Butch is a critically acclaimed musician, recording artist, instructor and lecturer. Described as a musical renegade non-conformist, his career has covered many diverse bases, each attacked with a remarkable intensity that has yielded not only great music but many acute observations about music. He is an intense, serious person with philosopher's sensibilities about many subjects. His commitment to his work involves the outlook of a probing analyst, an exacting craftsman and, above all a passion for reaching for the highest values in life. Butch is a complicated man - an artist, a musician, a thinker and a storyteller. Butch has always lived his life by his own self-imposed rules: admitting his weaknesses as well as his strengths. He has at times been misunderstood, taken for granted, and labeled as arrogant and "difficult". So it is with extraordinarily gifted people. They just don't fit anyone else's mold. Even so, fellow musician, Marty Stuart, admits that "Butch Robins’ musical soul is as pure as mountain waters. He’s one of my favorite visionaries."

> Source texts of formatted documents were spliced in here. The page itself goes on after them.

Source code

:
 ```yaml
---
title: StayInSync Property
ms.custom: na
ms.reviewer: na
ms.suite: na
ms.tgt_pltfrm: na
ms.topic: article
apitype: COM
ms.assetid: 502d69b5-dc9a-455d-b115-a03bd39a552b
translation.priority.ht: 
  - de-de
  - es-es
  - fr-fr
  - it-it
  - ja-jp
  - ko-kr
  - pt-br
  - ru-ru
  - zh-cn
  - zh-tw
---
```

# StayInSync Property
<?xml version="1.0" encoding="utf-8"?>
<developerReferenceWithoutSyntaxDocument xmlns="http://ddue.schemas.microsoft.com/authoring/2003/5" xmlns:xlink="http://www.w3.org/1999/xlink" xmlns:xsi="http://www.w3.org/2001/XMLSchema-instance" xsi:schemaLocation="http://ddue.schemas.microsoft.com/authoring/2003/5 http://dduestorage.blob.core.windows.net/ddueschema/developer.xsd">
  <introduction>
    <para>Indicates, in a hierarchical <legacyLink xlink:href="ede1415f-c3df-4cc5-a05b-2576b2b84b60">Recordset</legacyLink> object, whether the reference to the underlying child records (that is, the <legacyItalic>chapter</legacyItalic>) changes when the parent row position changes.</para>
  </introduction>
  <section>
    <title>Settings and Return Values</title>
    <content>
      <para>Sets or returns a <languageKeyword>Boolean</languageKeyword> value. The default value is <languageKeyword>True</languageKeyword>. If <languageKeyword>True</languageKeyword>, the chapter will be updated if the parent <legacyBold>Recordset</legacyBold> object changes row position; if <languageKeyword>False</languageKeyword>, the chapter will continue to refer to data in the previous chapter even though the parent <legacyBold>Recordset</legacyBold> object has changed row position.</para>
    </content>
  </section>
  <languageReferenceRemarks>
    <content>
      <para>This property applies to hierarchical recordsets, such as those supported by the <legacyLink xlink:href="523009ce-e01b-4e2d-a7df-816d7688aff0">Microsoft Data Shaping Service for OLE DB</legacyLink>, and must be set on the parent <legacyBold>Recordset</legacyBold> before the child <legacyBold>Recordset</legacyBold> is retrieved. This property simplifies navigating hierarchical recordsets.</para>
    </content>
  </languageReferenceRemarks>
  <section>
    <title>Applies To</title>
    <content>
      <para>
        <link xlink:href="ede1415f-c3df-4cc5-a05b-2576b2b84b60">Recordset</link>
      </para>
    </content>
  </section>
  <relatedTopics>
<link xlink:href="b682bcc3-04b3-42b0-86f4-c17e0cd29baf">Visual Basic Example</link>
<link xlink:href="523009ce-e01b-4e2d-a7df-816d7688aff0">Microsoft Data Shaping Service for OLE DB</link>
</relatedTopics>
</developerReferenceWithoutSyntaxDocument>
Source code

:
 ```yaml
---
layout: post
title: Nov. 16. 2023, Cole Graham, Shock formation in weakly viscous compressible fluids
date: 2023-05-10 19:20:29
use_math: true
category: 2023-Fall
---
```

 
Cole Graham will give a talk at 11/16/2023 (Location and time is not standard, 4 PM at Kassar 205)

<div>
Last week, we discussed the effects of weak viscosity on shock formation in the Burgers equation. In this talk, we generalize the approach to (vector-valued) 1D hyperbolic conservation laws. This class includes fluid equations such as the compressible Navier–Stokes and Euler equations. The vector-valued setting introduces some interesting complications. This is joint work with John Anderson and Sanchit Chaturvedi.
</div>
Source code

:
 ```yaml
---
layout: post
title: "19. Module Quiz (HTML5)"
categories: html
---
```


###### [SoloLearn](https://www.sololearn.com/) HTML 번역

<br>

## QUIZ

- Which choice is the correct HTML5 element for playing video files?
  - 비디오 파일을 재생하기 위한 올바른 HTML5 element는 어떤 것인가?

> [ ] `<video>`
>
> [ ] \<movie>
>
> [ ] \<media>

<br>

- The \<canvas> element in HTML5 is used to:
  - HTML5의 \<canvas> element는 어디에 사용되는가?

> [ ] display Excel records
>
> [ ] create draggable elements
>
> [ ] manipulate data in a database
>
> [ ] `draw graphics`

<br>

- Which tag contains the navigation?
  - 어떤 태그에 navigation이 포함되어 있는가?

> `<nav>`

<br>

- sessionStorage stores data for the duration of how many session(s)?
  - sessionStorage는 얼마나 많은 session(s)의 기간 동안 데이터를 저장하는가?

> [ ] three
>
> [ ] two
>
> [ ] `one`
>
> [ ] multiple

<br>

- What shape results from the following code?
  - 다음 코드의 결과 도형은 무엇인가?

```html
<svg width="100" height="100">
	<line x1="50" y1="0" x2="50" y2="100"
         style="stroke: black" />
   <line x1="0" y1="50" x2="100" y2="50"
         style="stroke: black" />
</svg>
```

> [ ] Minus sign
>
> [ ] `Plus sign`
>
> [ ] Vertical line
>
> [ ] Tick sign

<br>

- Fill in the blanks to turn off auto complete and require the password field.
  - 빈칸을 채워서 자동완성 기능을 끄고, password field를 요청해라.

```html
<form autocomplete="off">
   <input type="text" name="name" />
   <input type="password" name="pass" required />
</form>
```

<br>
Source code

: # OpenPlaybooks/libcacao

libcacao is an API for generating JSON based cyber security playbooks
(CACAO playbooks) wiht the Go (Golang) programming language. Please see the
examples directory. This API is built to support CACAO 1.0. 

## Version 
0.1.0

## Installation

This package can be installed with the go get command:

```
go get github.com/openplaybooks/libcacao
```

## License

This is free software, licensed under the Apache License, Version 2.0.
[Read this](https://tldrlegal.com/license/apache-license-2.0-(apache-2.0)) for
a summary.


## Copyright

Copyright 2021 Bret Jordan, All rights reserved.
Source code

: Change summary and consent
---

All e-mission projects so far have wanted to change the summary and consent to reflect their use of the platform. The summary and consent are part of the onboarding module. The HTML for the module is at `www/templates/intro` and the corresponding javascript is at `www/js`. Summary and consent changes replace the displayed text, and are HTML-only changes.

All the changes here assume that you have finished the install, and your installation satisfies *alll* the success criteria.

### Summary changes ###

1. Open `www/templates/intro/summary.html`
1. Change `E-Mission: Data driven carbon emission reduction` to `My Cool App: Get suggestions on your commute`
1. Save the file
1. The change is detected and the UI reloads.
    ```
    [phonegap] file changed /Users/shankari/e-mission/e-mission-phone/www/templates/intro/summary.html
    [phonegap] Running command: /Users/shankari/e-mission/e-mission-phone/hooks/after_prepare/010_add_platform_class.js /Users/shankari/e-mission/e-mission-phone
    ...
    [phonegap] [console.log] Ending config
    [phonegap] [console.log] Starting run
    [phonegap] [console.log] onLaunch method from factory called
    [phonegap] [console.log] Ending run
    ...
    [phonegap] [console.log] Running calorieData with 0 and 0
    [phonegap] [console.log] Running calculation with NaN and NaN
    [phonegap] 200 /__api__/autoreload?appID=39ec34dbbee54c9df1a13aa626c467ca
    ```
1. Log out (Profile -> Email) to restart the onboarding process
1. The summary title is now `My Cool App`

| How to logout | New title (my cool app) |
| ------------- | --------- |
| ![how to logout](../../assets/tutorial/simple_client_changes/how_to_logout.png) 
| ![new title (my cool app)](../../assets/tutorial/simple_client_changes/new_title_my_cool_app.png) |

As a self-produced, solo recording artist with interest in and attention to ensemble sound, Butch contracted with Rounder Records in the 1970s and released three landmark albums - "Forty Years Late", "Fragments of My Imagicnation" and "The Fifth Child". In the early 1990's Butch helped start the Hay Holler Record label with two recordings sold through means of telemarketing. In 1995 he produced a masterpiece banjo-oriented recording, "Grounded-Centered-Focused". His autobiography and memoirs, "What I Know 'Bout What I Know - The Musical Life of An Itinerant Banjo Player", earned strong reviews and for Butch himself, a nomination for the 2004 IBMA's Print Media Personality of the Year. He is considered one of the "Masters Of The Five-String Banjo" in the book of the same name, written by Tony Trischka & Peter Wernick. He has traveled to and performed in Japan, Australia and Europe. As a result of these travels, he assembled some of the world's finest musicians into the World International Blue Grass Band in 2007 as "a musical statement of international cooperation and goodwill". The band toured in Virginia before performing at the IBMA Convention in Nashville, TN and taping a live TV performance for PBS' "Song of the Mountains". For the past decade, Butch has been in search of the quintessential banjo tune and has several new projects in the planning and development stages. In 2016, Butch was inducted into the Bill Monroe Bluegrass Hall of Fame in Bean Blossom, Indiana.
To quote his friend and fellow musician, Leon Russell, "There is only one pair of banjo hands like these.....only one banjo spirit that spends an equal period of time in the bluegrass and in the gentle Zen Buddhist mountains; only one banjo personality that is submerged in such a humble expression of absolutely beautiful banjo aggression. He has cornbread and soul, but most of all a beautiful spirit."